Langages fonctionnels proches
Il existe plusieurs langages proches d'Objective CAML, soit par le côté
fonctionnel, soit par le typage. Objective CAML est issu de la famille ML,
et possède donc des cousins dont les plus proches sont
outre-atlantique et outre-manche dans la lignée de SML (Standard
ML). La famille Lisp, et en particulier le langage
Scheme, diffère de ML
principalement par son typage dynamique. Deux langages paresseux,
Miranda et Haskell, reprennent ou étendent le typage de ML dans le
cadre de l'évaluation retardée. Deux langages fonctionnels
Erlang et SCOL développés respectivement par
les sociétés Ericsson et Cryo-Networks sont tournés vers la
communication.
Famille ML
La famille ML comprend deux branches principales : Caml
(Categorical Abstract Machine Language) et ses dérivés Caml-Light et
Objective CAML, SML (Standard ML) et ses descendants SML/NJ et mossml.
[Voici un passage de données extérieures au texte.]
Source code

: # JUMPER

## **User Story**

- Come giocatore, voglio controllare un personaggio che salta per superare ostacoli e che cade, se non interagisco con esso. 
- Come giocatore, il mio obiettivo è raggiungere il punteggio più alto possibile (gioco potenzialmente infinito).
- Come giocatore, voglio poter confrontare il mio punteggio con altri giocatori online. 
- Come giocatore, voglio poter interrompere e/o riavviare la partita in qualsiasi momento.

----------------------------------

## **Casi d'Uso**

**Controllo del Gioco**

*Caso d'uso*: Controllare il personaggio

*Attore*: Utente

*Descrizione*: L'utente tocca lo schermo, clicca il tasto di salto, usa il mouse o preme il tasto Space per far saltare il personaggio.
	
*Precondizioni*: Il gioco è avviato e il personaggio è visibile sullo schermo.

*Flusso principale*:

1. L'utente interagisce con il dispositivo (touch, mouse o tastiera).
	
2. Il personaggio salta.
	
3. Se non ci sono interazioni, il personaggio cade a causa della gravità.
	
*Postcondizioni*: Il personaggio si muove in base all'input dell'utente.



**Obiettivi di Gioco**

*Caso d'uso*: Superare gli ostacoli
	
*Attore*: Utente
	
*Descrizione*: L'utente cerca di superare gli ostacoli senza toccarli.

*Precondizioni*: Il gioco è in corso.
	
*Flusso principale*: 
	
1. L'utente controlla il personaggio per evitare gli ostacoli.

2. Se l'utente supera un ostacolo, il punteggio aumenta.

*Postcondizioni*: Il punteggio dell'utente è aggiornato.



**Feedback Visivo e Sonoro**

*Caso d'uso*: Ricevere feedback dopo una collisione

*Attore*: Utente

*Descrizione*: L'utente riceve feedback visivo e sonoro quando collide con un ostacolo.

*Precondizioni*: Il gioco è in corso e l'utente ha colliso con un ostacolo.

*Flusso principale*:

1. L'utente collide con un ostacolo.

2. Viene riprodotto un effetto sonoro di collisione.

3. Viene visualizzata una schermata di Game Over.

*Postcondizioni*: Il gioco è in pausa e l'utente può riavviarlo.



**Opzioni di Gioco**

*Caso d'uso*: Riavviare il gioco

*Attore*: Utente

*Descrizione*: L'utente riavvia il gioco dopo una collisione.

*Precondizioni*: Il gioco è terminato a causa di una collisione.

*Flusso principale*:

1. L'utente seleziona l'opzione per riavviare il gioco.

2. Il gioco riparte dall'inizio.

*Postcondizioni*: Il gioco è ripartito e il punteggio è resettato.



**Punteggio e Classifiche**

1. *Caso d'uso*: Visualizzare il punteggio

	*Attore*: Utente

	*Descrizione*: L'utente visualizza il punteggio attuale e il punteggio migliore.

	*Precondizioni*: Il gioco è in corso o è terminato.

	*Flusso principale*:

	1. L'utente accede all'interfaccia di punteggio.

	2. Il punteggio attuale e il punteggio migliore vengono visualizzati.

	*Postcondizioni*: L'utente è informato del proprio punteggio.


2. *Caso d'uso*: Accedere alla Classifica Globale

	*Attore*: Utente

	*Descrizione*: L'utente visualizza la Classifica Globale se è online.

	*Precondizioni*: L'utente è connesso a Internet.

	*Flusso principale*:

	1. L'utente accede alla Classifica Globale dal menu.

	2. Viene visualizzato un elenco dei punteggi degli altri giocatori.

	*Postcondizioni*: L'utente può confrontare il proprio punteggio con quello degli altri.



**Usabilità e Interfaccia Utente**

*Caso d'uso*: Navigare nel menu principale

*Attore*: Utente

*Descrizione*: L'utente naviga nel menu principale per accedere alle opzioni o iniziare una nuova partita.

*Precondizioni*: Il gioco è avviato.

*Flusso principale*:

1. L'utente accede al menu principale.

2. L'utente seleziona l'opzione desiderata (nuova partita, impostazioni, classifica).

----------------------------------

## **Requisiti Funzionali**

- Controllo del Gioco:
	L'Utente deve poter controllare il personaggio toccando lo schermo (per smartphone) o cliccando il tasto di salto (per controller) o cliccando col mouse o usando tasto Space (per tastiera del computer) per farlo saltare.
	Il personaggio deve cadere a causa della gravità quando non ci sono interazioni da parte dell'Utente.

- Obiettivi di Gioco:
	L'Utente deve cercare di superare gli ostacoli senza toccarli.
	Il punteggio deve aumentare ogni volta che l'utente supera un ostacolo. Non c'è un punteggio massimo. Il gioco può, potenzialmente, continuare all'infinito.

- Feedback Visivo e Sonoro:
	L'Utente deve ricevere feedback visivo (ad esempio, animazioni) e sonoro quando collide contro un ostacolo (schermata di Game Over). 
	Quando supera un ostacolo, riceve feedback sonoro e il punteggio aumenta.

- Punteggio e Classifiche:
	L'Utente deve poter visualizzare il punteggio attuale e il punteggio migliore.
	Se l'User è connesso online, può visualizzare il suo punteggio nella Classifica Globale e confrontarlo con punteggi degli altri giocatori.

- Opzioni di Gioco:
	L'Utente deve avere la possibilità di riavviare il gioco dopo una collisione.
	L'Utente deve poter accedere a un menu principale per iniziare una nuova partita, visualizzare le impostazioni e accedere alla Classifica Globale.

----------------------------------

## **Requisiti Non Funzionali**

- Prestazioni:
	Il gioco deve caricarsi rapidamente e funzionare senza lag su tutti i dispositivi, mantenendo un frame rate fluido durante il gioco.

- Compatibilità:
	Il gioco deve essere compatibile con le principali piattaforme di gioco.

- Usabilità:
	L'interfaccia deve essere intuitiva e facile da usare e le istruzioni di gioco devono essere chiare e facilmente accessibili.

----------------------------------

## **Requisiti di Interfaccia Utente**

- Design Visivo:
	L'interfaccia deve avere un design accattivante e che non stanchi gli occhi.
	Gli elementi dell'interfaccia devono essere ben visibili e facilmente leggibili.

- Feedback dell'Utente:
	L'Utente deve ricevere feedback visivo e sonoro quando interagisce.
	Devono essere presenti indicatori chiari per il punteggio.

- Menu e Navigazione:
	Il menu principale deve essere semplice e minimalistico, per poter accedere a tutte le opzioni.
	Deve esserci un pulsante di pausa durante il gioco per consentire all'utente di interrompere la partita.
Caml, l'ancêtre, a été développé entre 1986 et 1990 par le projet
FORMEL de l'INRIA en collaboration avec l'Université Paris 7 et
l'École Normale Supérieure. Son implantation reposait sur la
bibliothèque d'exécution de Le_Lisp. Il intégrait dans le langage la
définition de grammaires et d'afficheurs ce qui permet la
communication de valeurs entre le langage décrit et Caml. Son
système de types était plus contraignant pour les valeurs physiquement
modifiables en ce qu'il n'autorisait pas que de telles valeurs fussent
polymorphes. Son premier descendant, Caml-Light, n'utilisait plus la
machine CAM, mais la Zinc pour
l'implantation. Le nom a néanmoins été conservé pour montrer
sa filiation. Il a apporté une implantation plus légère en
optimisant l'allocation des fermetures et utilisait un GC performant
précurseur du
GC actuel. Cet allégement permettait de
l'utiliser sur les micros-ordinateurs de l'époque. Les différentes
versions de Caml-Light ont évolué vers le typage actuel des traits
impératifs et se sont enrichies de nombreuses bibliothèques. Le rejeton
suivant, Caml Special Light ou CSL, a introduit les modules
paramétrés et le compilateur natif. Enfin le benjamin est actuellement
Objective CAML qui ajoute principalement l'extension objet à CSL. Comme il
n'y a jamais eu de spécification complète du langage Caml, ces
différentes évolutions ont pu s'effectuer en toute liberté.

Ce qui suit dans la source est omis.